Désignation de l’avocat pendant la garde à vue : seule la personne avisée d’une garde à vue peut le désigner

Se rapportant à une affaire largement médiatisée, l’arrêt commenté permet de préciser les conditions de désignation d’un avocat par la personne avisée d’une mesure de garde à vue.

Selon l’article 63-2 du Code pénal, toute personne placée en garde à vue peut faire prévenir une personne avec laquelle elle vit habituellement, ou l’un de ses parents en ligne directe, ou l’un de ses frères et sœurs : le proche ainsi averti peut préconiser l’intervention d’un avocat, dont la désignation doit être confirmée par la personne suspectée (C. pr. pén., art. 63-3-1).

Par un arrêt en date du 19 octobre 2021 (Pourvoi n°21-81.659), la Cour de Cassation est venue préciser les conditions d’intervention d’un avocat au cours de la garde à vue lorsque le proche du mis en cause désigne un avocat.

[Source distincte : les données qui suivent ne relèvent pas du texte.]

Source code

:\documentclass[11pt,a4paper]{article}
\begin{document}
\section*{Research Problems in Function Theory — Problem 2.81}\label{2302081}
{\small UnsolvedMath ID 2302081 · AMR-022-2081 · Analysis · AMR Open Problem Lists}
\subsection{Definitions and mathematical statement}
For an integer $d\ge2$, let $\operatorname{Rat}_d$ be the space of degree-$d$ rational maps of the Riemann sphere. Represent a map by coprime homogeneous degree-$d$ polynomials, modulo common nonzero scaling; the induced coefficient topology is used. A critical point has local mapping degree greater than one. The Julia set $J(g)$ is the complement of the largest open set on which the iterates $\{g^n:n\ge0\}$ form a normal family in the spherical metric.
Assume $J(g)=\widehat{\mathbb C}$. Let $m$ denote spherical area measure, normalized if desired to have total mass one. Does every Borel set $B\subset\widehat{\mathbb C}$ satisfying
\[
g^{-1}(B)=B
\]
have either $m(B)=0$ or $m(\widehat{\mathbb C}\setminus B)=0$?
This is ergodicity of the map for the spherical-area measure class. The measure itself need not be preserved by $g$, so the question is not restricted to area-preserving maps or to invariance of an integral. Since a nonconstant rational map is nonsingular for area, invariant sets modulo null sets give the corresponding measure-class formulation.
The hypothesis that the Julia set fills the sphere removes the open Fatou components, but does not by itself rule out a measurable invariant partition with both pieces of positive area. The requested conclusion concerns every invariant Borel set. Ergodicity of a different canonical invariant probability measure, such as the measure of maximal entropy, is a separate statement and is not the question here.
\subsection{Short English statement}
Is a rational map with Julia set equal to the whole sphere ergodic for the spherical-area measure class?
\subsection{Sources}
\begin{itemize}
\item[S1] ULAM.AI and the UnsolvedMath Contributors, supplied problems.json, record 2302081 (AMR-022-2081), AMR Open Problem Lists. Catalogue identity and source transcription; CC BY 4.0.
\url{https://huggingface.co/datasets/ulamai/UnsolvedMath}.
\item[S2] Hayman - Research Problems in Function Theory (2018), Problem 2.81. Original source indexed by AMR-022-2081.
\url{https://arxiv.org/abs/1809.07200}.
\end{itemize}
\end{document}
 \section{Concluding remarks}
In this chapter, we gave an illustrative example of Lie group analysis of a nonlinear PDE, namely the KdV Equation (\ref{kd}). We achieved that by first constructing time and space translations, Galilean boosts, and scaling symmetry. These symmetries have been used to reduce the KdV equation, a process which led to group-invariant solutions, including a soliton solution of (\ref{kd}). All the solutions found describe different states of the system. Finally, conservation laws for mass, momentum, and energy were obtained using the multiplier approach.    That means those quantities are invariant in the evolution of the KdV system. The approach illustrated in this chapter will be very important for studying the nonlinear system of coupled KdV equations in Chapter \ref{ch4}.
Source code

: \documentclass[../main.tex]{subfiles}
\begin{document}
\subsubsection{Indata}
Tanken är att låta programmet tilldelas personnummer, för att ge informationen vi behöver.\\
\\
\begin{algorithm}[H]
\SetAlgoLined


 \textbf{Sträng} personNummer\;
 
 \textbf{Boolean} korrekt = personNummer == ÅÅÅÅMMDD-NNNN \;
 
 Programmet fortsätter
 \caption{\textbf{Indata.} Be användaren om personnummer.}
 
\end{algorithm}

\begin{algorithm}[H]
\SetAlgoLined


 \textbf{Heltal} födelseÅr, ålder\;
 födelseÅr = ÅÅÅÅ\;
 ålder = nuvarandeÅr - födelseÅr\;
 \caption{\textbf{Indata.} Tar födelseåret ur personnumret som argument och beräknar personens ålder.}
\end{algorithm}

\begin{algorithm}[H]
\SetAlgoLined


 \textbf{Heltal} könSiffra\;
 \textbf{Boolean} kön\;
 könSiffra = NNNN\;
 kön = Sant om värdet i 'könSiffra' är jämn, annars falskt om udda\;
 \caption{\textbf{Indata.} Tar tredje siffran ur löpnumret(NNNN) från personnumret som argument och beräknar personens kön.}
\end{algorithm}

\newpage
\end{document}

Au cas de l’espèce, la jeune femme avait demandé à faire avertir sa mère – et non son père, de la mesure prise à son égard.

La défense se plaignait de ce que la désignation d’un avocat, faite par le père de l’intéressée au cours de la garde à vue, n’ait pas été suivie d’effet, nonobstant l’intervention effective d’un autre conseil. Pour rejeter l’argument, la chambre de l’instruction avait estimé que le père était irrecevable à désigner un avocat dans la mesure où il n’avait pas été personnellement avisé de la mesure coercitive.

Adoptant une lecture restrictive des dispositions susmentionnées, la Cour de cassation, dans cet arrêt, a entériné l’analyse de la chambre de l’instruction : seule la personne informée en application de l’article 63-2 du code de procédure pénale, à l’exclusion des autres qui y sont mentionnées, peut désigner un avocat pour assister le suspect. Respectueuse de la lettre du texte, cette interprétation est également conforme, selon la chambre criminelle, aux travaux parlementaires relatifs à la loi n° 2011-392 du 14 avril 2011, en permettant de garantir l’existence d’une relation de confiance avec le tiers préconisant l’intervention d’un avocat.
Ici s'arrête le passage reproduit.